→ TASK GOAL: Count every line in the data below where "Year" occurs, then state that number and nothing more.

→ SOURCE DATA:

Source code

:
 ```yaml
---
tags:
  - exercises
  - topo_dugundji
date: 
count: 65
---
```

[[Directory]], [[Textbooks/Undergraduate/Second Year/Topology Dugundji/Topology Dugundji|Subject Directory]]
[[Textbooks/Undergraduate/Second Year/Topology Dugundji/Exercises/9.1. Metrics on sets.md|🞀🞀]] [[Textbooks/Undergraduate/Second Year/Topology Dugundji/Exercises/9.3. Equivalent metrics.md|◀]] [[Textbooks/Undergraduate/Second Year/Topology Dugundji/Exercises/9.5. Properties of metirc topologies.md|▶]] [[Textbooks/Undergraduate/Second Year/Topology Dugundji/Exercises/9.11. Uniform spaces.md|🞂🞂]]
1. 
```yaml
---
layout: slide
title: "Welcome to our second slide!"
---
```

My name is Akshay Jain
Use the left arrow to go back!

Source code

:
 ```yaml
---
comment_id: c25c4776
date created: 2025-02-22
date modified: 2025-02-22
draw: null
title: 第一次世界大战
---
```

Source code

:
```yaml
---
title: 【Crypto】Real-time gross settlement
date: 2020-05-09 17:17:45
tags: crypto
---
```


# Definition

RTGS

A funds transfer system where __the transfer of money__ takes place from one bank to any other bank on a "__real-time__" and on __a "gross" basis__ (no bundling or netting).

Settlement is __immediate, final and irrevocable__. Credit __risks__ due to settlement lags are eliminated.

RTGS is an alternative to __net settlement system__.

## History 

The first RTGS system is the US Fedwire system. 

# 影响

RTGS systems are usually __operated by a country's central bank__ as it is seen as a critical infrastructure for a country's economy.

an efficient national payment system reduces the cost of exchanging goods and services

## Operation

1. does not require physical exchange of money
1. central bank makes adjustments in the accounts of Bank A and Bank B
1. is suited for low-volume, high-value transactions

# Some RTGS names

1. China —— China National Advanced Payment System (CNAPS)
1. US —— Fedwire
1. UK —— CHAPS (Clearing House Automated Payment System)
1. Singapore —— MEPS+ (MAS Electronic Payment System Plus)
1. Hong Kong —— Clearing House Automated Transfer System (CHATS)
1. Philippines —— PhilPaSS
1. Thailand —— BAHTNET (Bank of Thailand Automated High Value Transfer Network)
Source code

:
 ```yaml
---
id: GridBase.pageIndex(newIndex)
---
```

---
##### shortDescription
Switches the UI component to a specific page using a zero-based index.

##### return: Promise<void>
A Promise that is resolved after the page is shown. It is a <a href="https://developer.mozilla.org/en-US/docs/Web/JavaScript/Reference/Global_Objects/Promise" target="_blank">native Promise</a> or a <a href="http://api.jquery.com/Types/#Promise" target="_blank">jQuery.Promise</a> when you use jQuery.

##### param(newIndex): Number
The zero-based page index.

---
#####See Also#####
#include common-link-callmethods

→ ANSWER: 2